TRIESTE - «L'Ungheria sta diventando il primo mercato di riferimento del Porto di Trieste per il traffico ferroviario dei container». Con questa dichiarazione il presidente dell'Autorità di sistema portuale del mare Adriatico Orientale, Zeno D'Agostino ha sintetizzato, ieri a Budapest, l'importanza dei due giorni di presentazioni dello scalo regionale nella capitale ungherese.

Nella cornice del Music Center, che ha ospitato l’evento patrocinato dall’Ambasciata di Italia a Budapest, erano presenti più di 200 operatori, rappresentanti delle compagnie armatoriali, addetti del settore della logistica, ma anche investitori ungheresi e gruppi bancari, oltre operatori di Trieste e Monfalcone.

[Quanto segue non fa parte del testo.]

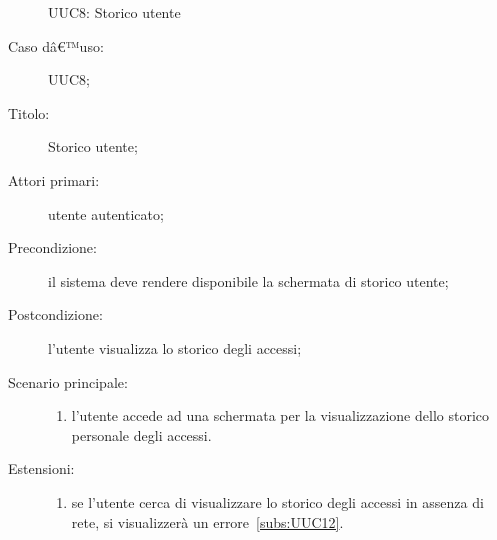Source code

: \documentclass[../../../analisi-dei-requisiti.tex]{subfiles}
\begin{document}
\begin{figure}[H]
  \centering
  \caption{UUC8: Storico utente}%
  \label{fig:uuc8}
\end{figure}

\begin{description}
  \item[Caso dâ€™uso:] UUC8;
  \item[Titolo:] Storico utente;
  \item[Attori primari:] utente autenticato;
  \item[Precondizione:]  il sistema deve rendere disponibile la schermata di storico utente;
  \item[Postcondizione:] l'utente visualizza lo storico degli accessi;
  \item[Scenario principale:]
        \begin{enumerate}
          \item l'utente accede ad una schermata per la visualizzazione dello storico personale degli accessi.
        \end{enumerate}
  \item[Estensioni:]
        \begin{enumerate}
          \item se l'utente cerca di visualizzare lo storico degli accessi in assenza di rete, si visualizzerà un errore~\ref{subs:UUC12}.
        \end{enumerate}
\end{description}
\end{document}
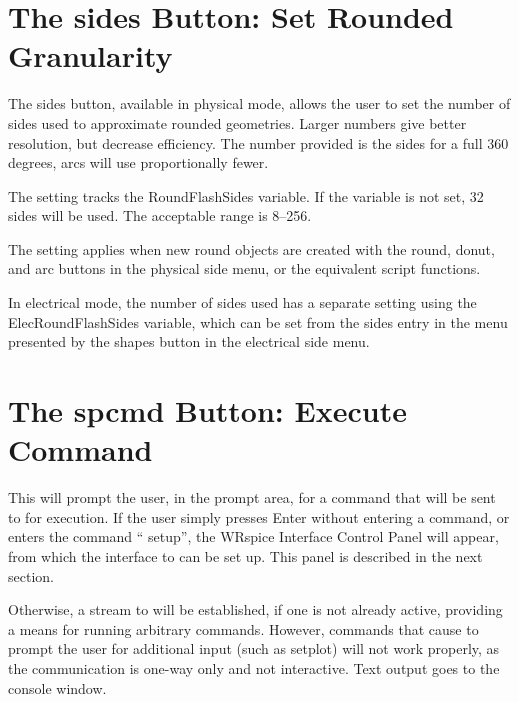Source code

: \section{The {\cb sides} Button: Set Rounded Granularity}
The {\cb sides} button, available in physical mode, allows the user to
set the number of sides used to approximate rounded geometries. 
Larger numbers give better resolution, but decrease efficiency.  The
number provided is the sides for a full 360 degrees, arcs will use
proportionally fewer. 

The setting tracks the {\et RoundFlashSides} variable.  If the
variable is not set, 32 sides will be used.  The acceptable range is
8--256.

The setting applies when new round objects are created with the {\cb
round}, {\cb donut}, and {\cb arc} buttons in the physical side menu,
or the equivalent script functions. 

In electrical mode, the number of sides used has a separate setting
using the {\et ElecRoundFlashSides} variable, which can be set from
the {\cb sides} entry in the menu presented by the {\cb shapes} button
in the electrical side menu.


\section{The {\cb spcmd} Button: Execute {\WRspice} Command}

This will prompt the user, in the prompt area, for a command that will
be sent to {\WRspice} for execution.  If the user simply presses {\kb
Enter} without entering a command, or enters the command ``{\vt
setup}'', the {\cb WRspice Interface Control Panel} will appear, from
which the interface to {\WRspice} can be set up.  This panel is
described in the next section.

Otherwise, a stream to {\WRspice} will be established, if one is not
already active, providing a means for running arbitrary {\WRspice}
commands.  However, commands that cause {\WRspice} to prompt the user
for additional input (such as {\vt setplot}) will not work properly,
as the communication is one-way only and not interactive.  Text output
goes to the console window.

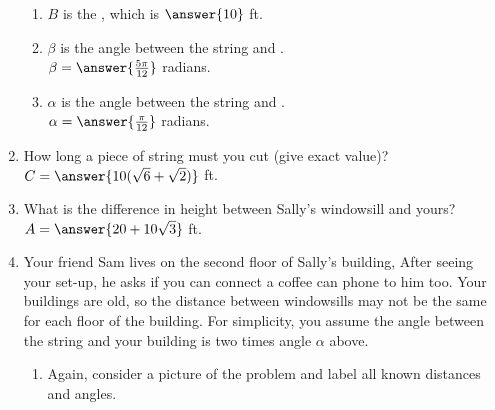 \documentclass{ximera}
\begin{document}
\begin{exercise}
\begin{enumerate}
\begin{enumerate}
\item $B$ is the , which is $\answer{10}$ ft.

\item $\beta$ is the angle between the string and . \smallskip\\
$\beta = \answer{\frac{5\pi}{12}}$ radians.

\item $\alpha$ is the angle between the string and . \smallskip\\
$\alpha = \answer{\frac{\pi}{12}}$ radians.
\end{enumerate}

\item How long a piece of string must you cut (give exact value)? $C = \answer{10(\sqrt{6}+\sqrt{2})}$ ft.

\item What is the difference in height between Sally's windowsill and yours? $A = \answer{20+10\sqrt{3}}$ ft.

\item \begin{exercise}
Your friend Sam lives on the second floor of Sally's building, After seeing your set-up, he asks if you can connect a coffee can phone to him too. 
Your buildings are old, so the distance between windowsills may not be the same for each floor of the building. For simplicity, you assume the angle between the string and your building is two times angle $\alpha$ above.
%
\begin{enumerate}
\item Again, consider a picture of the problem and label all known distances and angles.
\begin{image}[2in]
		\end{image}


\end{enumerate}
\end{exercise}
\end{enumerate}
\end{exercise}
\end{document}
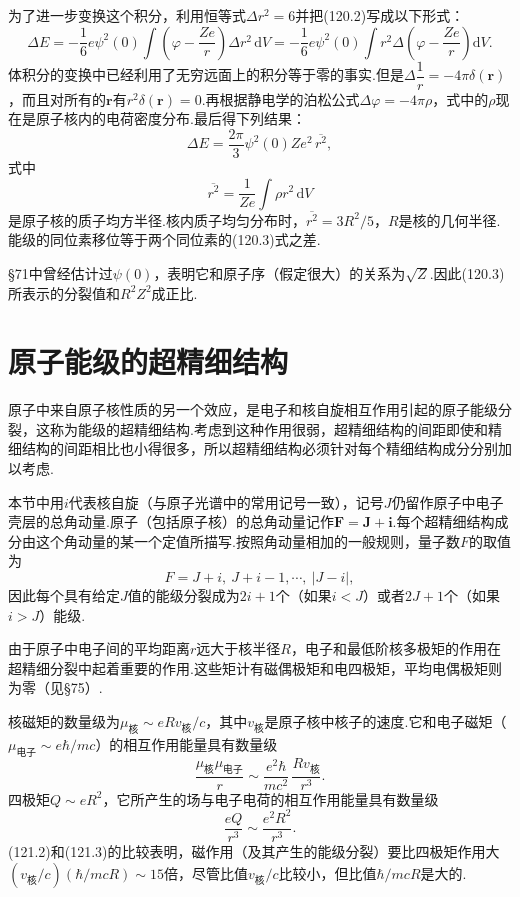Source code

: 为了进一步变换这个积分，利用恒等式$\Delta r^2=6$并把(120.2)写成以下形式：
\begin{equation*}
  \Delta E=-\frac{1}{6}e\psi^2(0)\int\left(\varphi-\frac{Ze}{r}\right)\Delta r^2\,\mathrm{d}V
  =-\frac{1}{6}e\psi^2(0)\int r^2\Delta\left(\varphi-\frac{Ze}{r}\right)\mathrm{d}V.
\end{equation*}
体积分的变换中已经利用了无穷远面上的积分等于零的事实.但是$\Delta\dfrac{1}{r}=-4\pi\delta(\boldsymbol{r})$，而且对所有的$\boldsymbol{r}$有$r^2\delta(\boldsymbol{r})=0$.再根据静电学的泊松公式$\Delta\varphi=-4\pi\rho$，式中的$\rho$现在是原子核内的电荷密度分布.最后得下列结果：
\begin{equation}
  \Delta E=\frac{2\pi}{3}\psi^2(0)Ze^2\,\overline{r^2},
\end{equation}
式中
\begin{equation*}
  \overline{r^2}=\frac{1}{Ze}\int\rho r^2\,\mathrm{d}V
\end{equation*}
是原子核的质子均方半径.核内质子均匀分布时，$\overline{r^2}=3R^2/5$，$R$是核的几何半径.能级的同位素移位等于两个同位素的(120.3)式之差.

§71中曾经估计过$\psi(0)$，表明它和原子序（假定很大）的关系为$\sqrt{Z}$.因此(120.3)所表示的分裂值和$R^2Z^2$成正比.

\section{原子能级的超精细结构}

原子中来自原子核性质的另一个效应，是电子和核自旋相互作用引起的原子能级分裂，这称为能级的超精细结构.考虑到这种作用很弱，超精细结构的间距即使和精细结构的间距相比也小得很多，所以超精细结构必须针对每个精细结构成分分别加以考虑.

本节中用$i$代表核自旋（与原子光谱中的常用记号一致），记号$J$仍留作原子中电子壳层的总角动量.原子（包括原子核）的总角动量记作$\boldsymbol{F}=\boldsymbol{J}+\boldsymbol{i}$.每个超精细结构成分由这个角动量的某一个定值所描写.按照角动量相加的一般规则，量子数$F$的取值为
\begin{equation}
  F=J+i,\ J+i-1,\cdots,\ |J-i|,
\end{equation}
因此每个具有给定$J$值的能级分裂成为$2i+1$个（如果$i<J$）或者$2J+1$个（如果$i>J$）能级.

由于原子中电子间的平均距离$r$远大于核半径$R$，电子和最低阶核多极矩的作用在超精细分裂中起着重要的作用.这些矩计有磁偶极矩和电四极矩，平均电偶极矩则为零（见§75）.

核磁矩的数量级为$\mu_{\text{核}}\sim eRv_{\text{核}}/c$，其中$v_{\text{核}}$是原子核中核子的速度.它和电子磁矩（$\mu_{\text{电子}}\sim e\hbar/mc$）的相互作用能量具有数量级
\begin{equation}
  \frac{\mu_{\text{核}}\mu_{\text{电子}}}{r}
  \sim\frac{e^2\hbar}{mc^2}\,\frac{Rv_{\text{核}}}{r^3}.
\end{equation}
四极矩$Q\sim eR^2$，它所产生的场与电子电荷的相互作用能量具有数量级
\begin{equation}
  \frac{eQ}{r^3}\sim\frac{e^2R^2}{r^3}.
\end{equation}
(121.2)和(121.3)的比较表明，磁作用（及其产生的能级分裂）要比四极矩作用大$\left(v_{\text{核}}/c\right)\left(\hbar/mcR\right)\sim15$倍，尽管比值$v_{\text{核}}/c$比较小，但比值$\hbar/mcR$是大的.

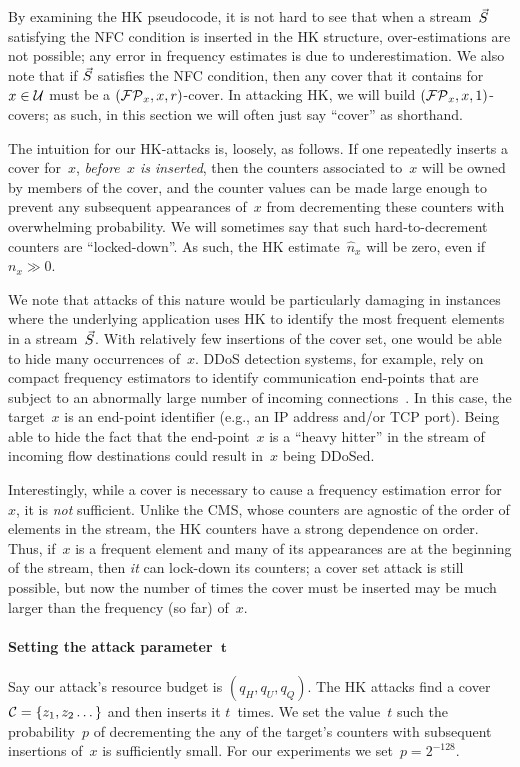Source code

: By examining the HK pseudocode, it is not hard to see that when a stream~$\vec{S}$ satisfying the NFC condition is inserted in the HK structure, over-estimations are not possible; any error in frequency estimates is due to underestimation. 
%
We also note that if $\vec{S}$ satisfies the NFC condition, then any cover that it contains for $x \in \mathcal{U}$ must be a $(\mathcal{FP}_x,x,r)$-cover. In attacking HK, we will build $(\mathcal{FP}_x,x,1)$-covers; as such, in this section we will often just say ``cover'' as shorthand.  

The intuition for our HK-attacks is, loosely, as follows.  If one repeatedly inserts a cover for~$x$, \emph{before~$x$ is inserted}, then the counters associated to~$x$ will be owned by members of the cover, and the counter values can be made large enough to prevent any subsequent appearances of~$x$ from decrementing these counters with overwhelming probability.  We will sometimes say that such hard-to-decrement counters are ``locked-down''. As such, the HK estimate~$\hat{n}_x$ will be zero, even if $n_x \gg 0$. 

We note that attacks of this nature would be particularly damaging in instances where the underlying application uses HK to identify the most frequent elements in a stream~$\vec{S}$. With relatively few insertions of the cover set, one would be able to hide many occurrences of~$x$.  DDoS detection systems, for example, rely on compact frequency estimators to identify communication end-points that are subject to an abnormally large number of incoming connections~\cite{Liu_Sun_Kim_2011}. In this case, the target~$x$ is an end-point identifier (e.g., an IP address and/or TCP port). Being able to hide the fact that the end-point~$x$ is a ``heavy hitter'' in the stream of incoming flow destinations could result in~$x$ being DDoSed. 

Interestingly, while a cover is necessary to cause a frequency estimation error for~$x$, it is \emph{not} sufficient.  Unlike the CMS, whose counters are agnostic of the order of elements in the stream, the HK counters have a strong dependence on order.  Thus, if~$x$ is a frequent element and many of its appearances are at the beginning of the stream, then \emph{it} can lock-down its counters; a cover set attack is still possible, but now the number of times the cover must be inserted may be much larger than the frequency (so far) of~$x$.  

\paragraph{Setting the attack parameter~$\mathbf{t}$} Say our attack's resource budget is $(q_H,q_U,q_Q)$. The HK attacks find a cover $\mathcal{C} = \{z_1, z_2\dots\}$ and then inserts it $t$~times. We set the value~$t$ such the probability~$p$ of decrementing the any of the target's counters with subsequent insertions of~$x$ is sufficiently small. For our experiments we set~$p = 2^{-128}$.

Dal terminal container del molo VII di Trieste partono 7 coppie di treni a settimana verso Budapest, con previsione di un ulteriore incremento del servizio «Nessun altro collegamento intermodale tra quelli che abbiamo lanciato ha avuto un simile successo» ha spiegato D'Agostino.
Grandi opportunità di crescita quindi, per il Porto di Trieste nelle relazioni commerciali con l'Ungheria. Inaugurato nel 2015, con 2 round trip settimanali, il collegamento andata e ritorno che parte dal Trieste Marine Terminal il primo pomeriggio per arrivare a Budapest- Mahart alle 10 del giorno successivo, ha visto un vero e proprio exploit passando velocemente a 4 e quindi 7 coppie di treni a settimana.  I volumi del traffico lo confermano: nell’anno di lancio, sul servizio intermodale verso la capitale affacciata sul Danubio sono stati movimentato quasi 4000 Teu, per arrivare a sfiorare i 20.000 teu nei primi 8 mesi di quest’anno.
La presentazione è stata l'occasione per illustrare i piani di sviluppo del porto, relativa ai dati di traffico dei primi 8 mesi dell'anno: volumi totali (gennaio-agosto) +2,80% rispetto allo stesso periodo del 2016, settore container +22% di Teu, merci varie +12,75%, RO-RO +3,78%. Sempre in salita  il traffico ferroviario dello scalo, con  5.537 treni lavorati,  un aumento del +14,61% rispetto allo stesso periodo del 2016 e una previsione di chiusura annuale di circa 9.000 treni.